## Task requirements
Could you copy each line of the listing that holds "bugs"?
***** Data listing *****
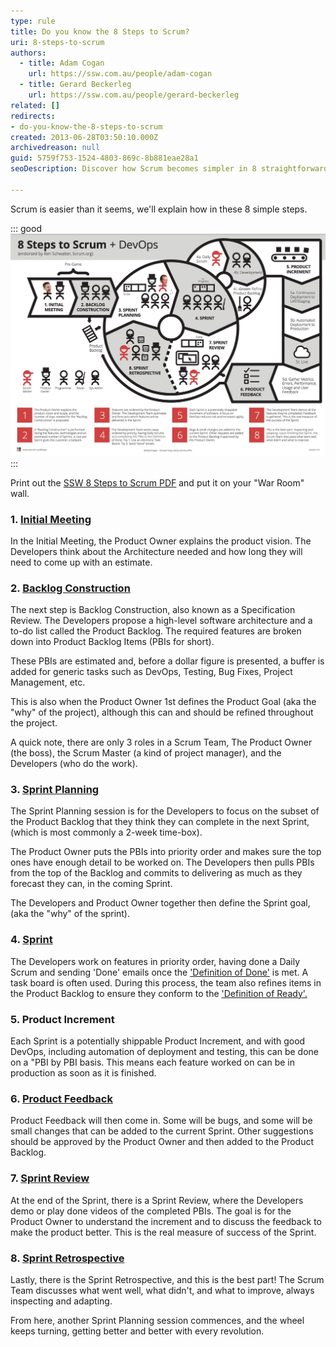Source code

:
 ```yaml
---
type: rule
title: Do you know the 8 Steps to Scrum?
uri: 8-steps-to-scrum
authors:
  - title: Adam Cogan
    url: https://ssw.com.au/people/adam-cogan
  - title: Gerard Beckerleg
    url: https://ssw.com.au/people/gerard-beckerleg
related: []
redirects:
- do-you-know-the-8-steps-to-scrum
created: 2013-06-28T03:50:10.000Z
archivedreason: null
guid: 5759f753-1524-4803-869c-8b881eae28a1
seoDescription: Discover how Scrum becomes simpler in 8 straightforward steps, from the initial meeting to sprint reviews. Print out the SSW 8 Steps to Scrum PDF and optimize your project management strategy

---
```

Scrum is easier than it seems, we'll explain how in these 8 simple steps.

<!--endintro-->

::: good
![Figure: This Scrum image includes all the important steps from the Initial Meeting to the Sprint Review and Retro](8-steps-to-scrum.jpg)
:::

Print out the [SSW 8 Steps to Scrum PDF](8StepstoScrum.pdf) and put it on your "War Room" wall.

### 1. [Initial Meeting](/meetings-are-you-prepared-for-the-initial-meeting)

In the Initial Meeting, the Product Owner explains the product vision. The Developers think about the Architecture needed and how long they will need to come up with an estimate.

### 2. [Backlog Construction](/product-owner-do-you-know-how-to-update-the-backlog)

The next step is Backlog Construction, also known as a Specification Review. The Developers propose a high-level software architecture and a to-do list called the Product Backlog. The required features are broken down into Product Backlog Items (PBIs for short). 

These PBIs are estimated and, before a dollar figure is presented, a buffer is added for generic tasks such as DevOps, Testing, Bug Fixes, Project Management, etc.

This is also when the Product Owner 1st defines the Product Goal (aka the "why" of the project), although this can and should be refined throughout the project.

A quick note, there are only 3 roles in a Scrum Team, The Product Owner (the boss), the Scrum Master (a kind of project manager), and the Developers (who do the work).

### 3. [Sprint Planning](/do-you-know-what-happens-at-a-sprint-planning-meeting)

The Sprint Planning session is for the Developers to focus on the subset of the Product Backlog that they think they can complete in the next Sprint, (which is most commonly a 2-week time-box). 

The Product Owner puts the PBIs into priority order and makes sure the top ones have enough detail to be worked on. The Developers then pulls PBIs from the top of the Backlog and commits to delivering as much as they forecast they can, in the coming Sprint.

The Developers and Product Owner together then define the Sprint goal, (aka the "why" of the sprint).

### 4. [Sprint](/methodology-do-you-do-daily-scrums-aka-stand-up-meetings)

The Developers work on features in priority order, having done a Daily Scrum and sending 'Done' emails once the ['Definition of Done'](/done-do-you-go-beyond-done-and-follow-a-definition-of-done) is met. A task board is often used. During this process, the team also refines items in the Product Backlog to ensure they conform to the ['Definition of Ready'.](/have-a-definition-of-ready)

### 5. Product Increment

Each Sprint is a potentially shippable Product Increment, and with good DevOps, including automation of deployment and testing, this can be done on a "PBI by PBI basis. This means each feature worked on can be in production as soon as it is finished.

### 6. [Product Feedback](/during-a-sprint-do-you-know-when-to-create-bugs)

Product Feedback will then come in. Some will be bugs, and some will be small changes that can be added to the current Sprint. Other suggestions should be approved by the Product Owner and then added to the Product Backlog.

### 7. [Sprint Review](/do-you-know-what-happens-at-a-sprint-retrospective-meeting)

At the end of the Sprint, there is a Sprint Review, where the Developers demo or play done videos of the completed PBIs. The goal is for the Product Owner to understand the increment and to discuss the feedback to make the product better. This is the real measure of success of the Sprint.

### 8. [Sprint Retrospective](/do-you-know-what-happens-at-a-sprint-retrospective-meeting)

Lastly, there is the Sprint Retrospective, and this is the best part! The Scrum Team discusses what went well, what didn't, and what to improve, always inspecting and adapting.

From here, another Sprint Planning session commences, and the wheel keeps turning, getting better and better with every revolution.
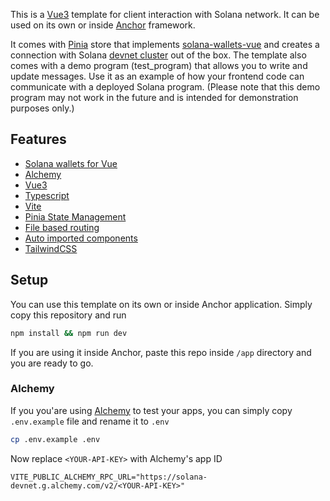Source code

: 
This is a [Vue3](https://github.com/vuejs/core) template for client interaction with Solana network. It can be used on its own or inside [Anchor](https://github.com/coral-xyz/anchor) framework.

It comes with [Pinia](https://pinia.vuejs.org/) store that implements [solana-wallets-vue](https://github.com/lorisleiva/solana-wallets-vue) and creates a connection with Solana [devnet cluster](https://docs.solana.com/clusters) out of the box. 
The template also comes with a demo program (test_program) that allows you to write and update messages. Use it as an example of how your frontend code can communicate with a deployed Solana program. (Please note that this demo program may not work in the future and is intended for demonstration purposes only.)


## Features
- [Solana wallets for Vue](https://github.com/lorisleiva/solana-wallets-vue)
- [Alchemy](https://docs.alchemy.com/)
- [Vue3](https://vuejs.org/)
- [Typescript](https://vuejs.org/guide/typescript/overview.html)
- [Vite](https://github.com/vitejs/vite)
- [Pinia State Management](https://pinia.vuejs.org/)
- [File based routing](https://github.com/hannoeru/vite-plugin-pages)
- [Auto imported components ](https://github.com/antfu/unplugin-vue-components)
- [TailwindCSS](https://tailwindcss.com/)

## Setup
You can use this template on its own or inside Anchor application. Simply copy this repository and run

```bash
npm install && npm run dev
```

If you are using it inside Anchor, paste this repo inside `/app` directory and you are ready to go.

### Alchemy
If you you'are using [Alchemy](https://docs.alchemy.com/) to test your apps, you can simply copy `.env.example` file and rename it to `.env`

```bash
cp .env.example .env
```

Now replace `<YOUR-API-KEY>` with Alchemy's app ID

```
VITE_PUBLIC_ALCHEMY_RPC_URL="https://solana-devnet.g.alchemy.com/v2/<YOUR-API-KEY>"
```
*****
## Finished exercise
### 6. [Product Feedback](/during-a-sprint-do-you-know-when-to-create-bugs)
Product Feedback will then come in. Some will be bugs, and some will be small changes that can be added to the current Sprint. Other suggestions should be approved by the Product Owner and then added to the Product Backlog.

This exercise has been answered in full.